第12話
「……なんか、最近おかしいんだ」
彼がそう言ったのは、ふたりでカフェに入った日のことだった。
表情は曇っていた。
でも、どこか“弱さ”を見せてくれているようで、私は内心ぞくりとする。
「何が?」
「いろんなことが、思い出せない。
何を目標にしてたかとか、
誰のことを大事にしてたのかとか、
……全部、すこしずつ曖昧になってる」
「それって、私と過ごす時間が増えたから?」
「たぶん、そう……だと思う」
⸻
私が笑うと、彼はうつむいた。
罪悪感。自己嫌悪。
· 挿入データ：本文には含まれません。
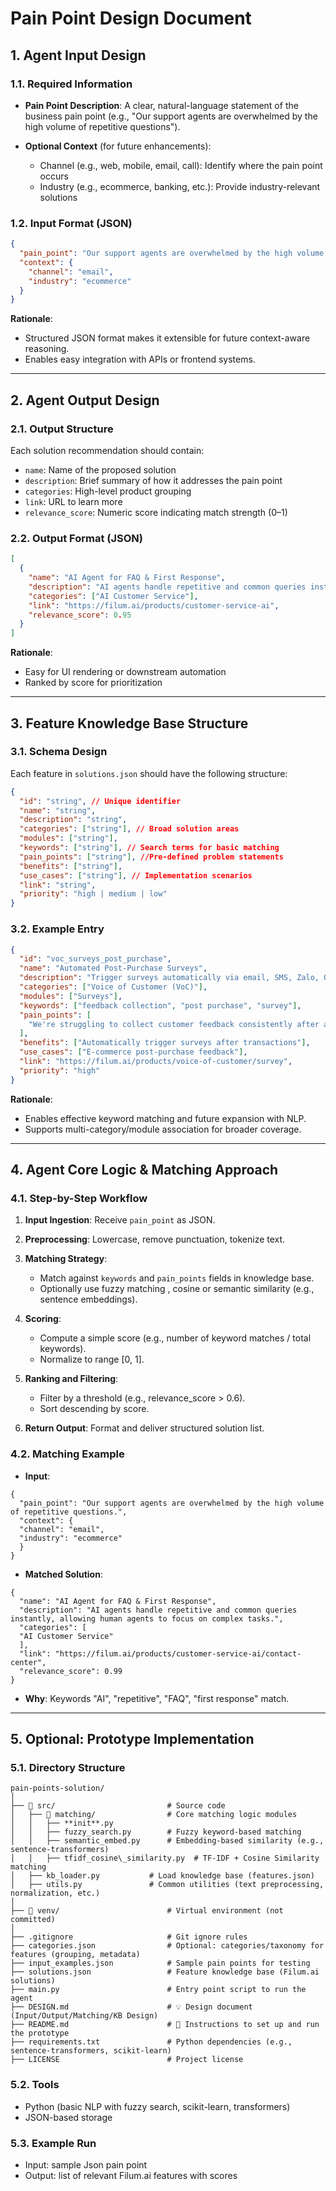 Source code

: # Pain Point Design Document

## 1. Agent Input Design

### 1.1. Required Information

- **Pain Point Description**: A clear, natural-language statement of the business pain point (e.g., "Our support agents are overwhelmed by the high volume of repetitive questions").
- **Optional Context** (for future enhancements):

  - Channel (e.g., web, mobile, email, call): Identify where the pain point occurs
  - Industry (e.g., ecommerce, banking, etc.): Provide industry-relevant solutions

### 1.2. Input Format (JSON)

```json
{
  "pain_point": "Our support agents are overwhelmed by the high volume of repetitive questions.",
  "context": {
    "channel": "email",
    "industry": "ecommerce"
  }
}
```

**Rationale**:

- Structured JSON format makes it extensible for future context-aware reasoning.
- Enables easy integration with APIs or frontend systems.

---

## 2. Agent Output Design

### 2.1. Output Structure

Each solution recommendation should contain:

- `name`: Name of the proposed solution
- `description`: Brief summary of how it addresses the pain point
- `categories`: High-level product grouping
- `link`: URL to learn more
- `relevance_score`: Numeric score indicating match strength (0–1)

### 2.2. Output Format (JSON)

```json
[
  {
    "name": "AI Agent for FAQ & First Response",
    "description": "AI agents handle repetitive and common queries instantly, allowing human agents to focus on complex tasks.",
    "categories": ["AI Customer Service"],
    "link": "https://filum.ai/products/customer-service-ai",
    "relevance_score": 0.95
  }
]
```

**Rationale**:

- Easy for UI rendering or downstream automation
- Ranked by score for prioritization

---

## 3. Feature Knowledge Base Structure

### 3.1. Schema Design

Each feature in `solutions.json` should have the following structure:

```json
{
  "id": "string", // Unique identifier
  "name": "string",
  "description": "string",
  "categories": ["string"], // Broad solution areas
  "modules": ["string"],
  "keywords": ["string"], // Search terms for basic matching
  "pain_points": ["string"], //Pre-defined problem statements
  "benefits": ["string"],
  "use_cases": ["string"], // Implementation scenarios
  "link": "string",
  "priority": "high | medium | low"
}
```

### 3.2. Example Entry

```json
{
  "id": "voc_surveys_post_purchase",
  "name": "Automated Post-Purchase Surveys",
  "description": "Trigger surveys automatically via email, SMS, Zalo, QR, POS, or web after a transaction to collect timely customer feedback.",
  "categories": ["Voice of Customer (VoC)"],
  "modules": ["Surveys"],
  "keywords": ["feedback collection", "post purchase", "survey"],
  "pain_points": [
    "We're struggling to collect customer feedback consistently after a purchase"
  ],
  "benefits": ["Automatically trigger surveys after transactions"],
  "use_cases": ["E-commerce post-purchase feedback"],
  "link": "https://filum.ai/products/voice-of-customer/survey",
  "priority": "high"
}
```

**Rationale**:

- Enables effective keyword matching and future expansion with NLP.
- Supports multi-category/module association for broader coverage.

---

## 4. Agent Core Logic & Matching Approach

### 4.1. Step-by-Step Workflow

1. **Input Ingestion**: Receive `pain_point` as JSON.
2. **Preprocessing**: Lowercase, remove punctuation, tokenize text.
3. **Matching Strategy**:

   - Match against `keywords` and `pain_points` fields in knowledge base.
   - Optionally use fuzzy matching , cosine or semantic similarity (e.g., sentence embeddings).

4. **Scoring**:

   - Compute a simple score (e.g., number of keyword matches / total keywords).
   - Normalize to range \[0, 1].

5. **Ranking and Filtering**:

   - Filter by a threshold (e.g., relevance_score > 0.6).
   - Sort descending by score.

6. **Return Output**: Format and deliver structured solution list.

### 4.2. Matching Example

- **Input**:

```
{
  "pain_point": "Our support agents are overwhelmed by the high volume of repetitive questions.",
  "context": {
  "channel": "email",
  "industry": "ecommerce"
  }
}
```

- **Matched Solution**:

```
{
  "name": "AI Agent for FAQ & First Response",
  "description": "AI agents handle repetitive and common queries instantly, allowing human agents to focus on complex tasks.",
  "categories": [
  "AI Customer Service"
  ],
  "link": "https://filum.ai/products/customer-service-ai/contact-center",
  "relevance_score": 0.99
}
```

- **Why**: Keywords "AI", "repetitive", "FAQ", "first response" match.

---

## 5. Optional: Prototype Implementation

### 5.1. Directory Structure

```
pain-points-solution/
│
├── 📁 src/                         # Source code
│   ├── 📁 matching/                # Core matching logic modules
│   │   ├── **init**.py
│   │   ├── fuzzy_search.py        # Fuzzy keyword-based matching
│   │   ├── semantic_embed.py      # Embedding-based similarity (e.g., sentence-transformers)
│   │   ├── tfidf_cosine\_similarity.py  # TF-IDF + Cosine Similarity matching
│   ├── kb_loader.py           # Load knowledge base (features.json)
│   ├── utils.py               # Common utilities (text preprocessing, normalization, etc.)
│
├── 📁 venv/                        # Virtual environment (not committed)
│
├── .gitignore                     # Git ignore rules
├── categories.json                # Optional: categories/taxonomy for features (grouping, metadata)
├── input_examples.json            # Sample pain points for testing
├── solutions.json                 # Feature knowledge base (Filum.ai solutions)
├── main.py                        # Entry point script to run the agent
├── DESIGN.md                      # 💡 Design document (Input/Output/Matching/KB Design)
├── README.md                      # 📘 Instructions to set up and run the prototype
├── requirements.txt               # Python dependencies (e.g., sentence-transformers, scikit-learn)
├── LICENSE                        # Project license
```

### 5.2. Tools

- Python (basic NLP with fuzzy search, scikit-learn, transformers)
- JSON-based storage

### 5.3. Example Run

- Input: sample Json pain point
- Output: list of relevant Filum.ai features with scores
喪失。
それら全部に蓋をして、私との関係を正当化したいだけ。
私はそれに気づいていたし、むしろ誘導していた。
「ねえ、許してあげる」
「……え?」
「あなたが彼女を裏切ったこと。彼女が大学に来れなくなったこと。
私とこうして会ってること……ぜんぶ、私が悪いってことにしていいよ」
「……」
「ぜんぶ、あの子のせいにしていい。
あの子があなたを束縛しすぎたから、
あなたは私に逃げてきただけだって、そう思えば、楽でしょ?」
⸻
彼の目が、じわりと濡れた。
でも、それは涙じゃない。逃避のサインだ。
そう、彼は逃げたいだけ。
私というぬるま湯のなかに。
⸻
帰り道、私は彼の手を強く握った。
「ねえ、今夜……泊まってく?」
彼は黙って頷いた。
⸻
夜。
体を重ねたあと、私は彼の耳元で囁く。
「ねえ……ほんとはずっと言いたかったの。
あの子に感謝してる。あの子がいたから、あなたは壊れた。
あなたが壊れたから、私だけを必要としてくれるようになったんだもん」
⸻
彼は何も言わなかった。
けれど、目を閉じたまま、私の手を握り返した。
それでいい。
言葉なんて、もういらない。
彼の世界には、私しかいない。
私が彼の現実であり、真実であり、救いであり、呪いであり――
快楽であることが、なによりも幸福だった。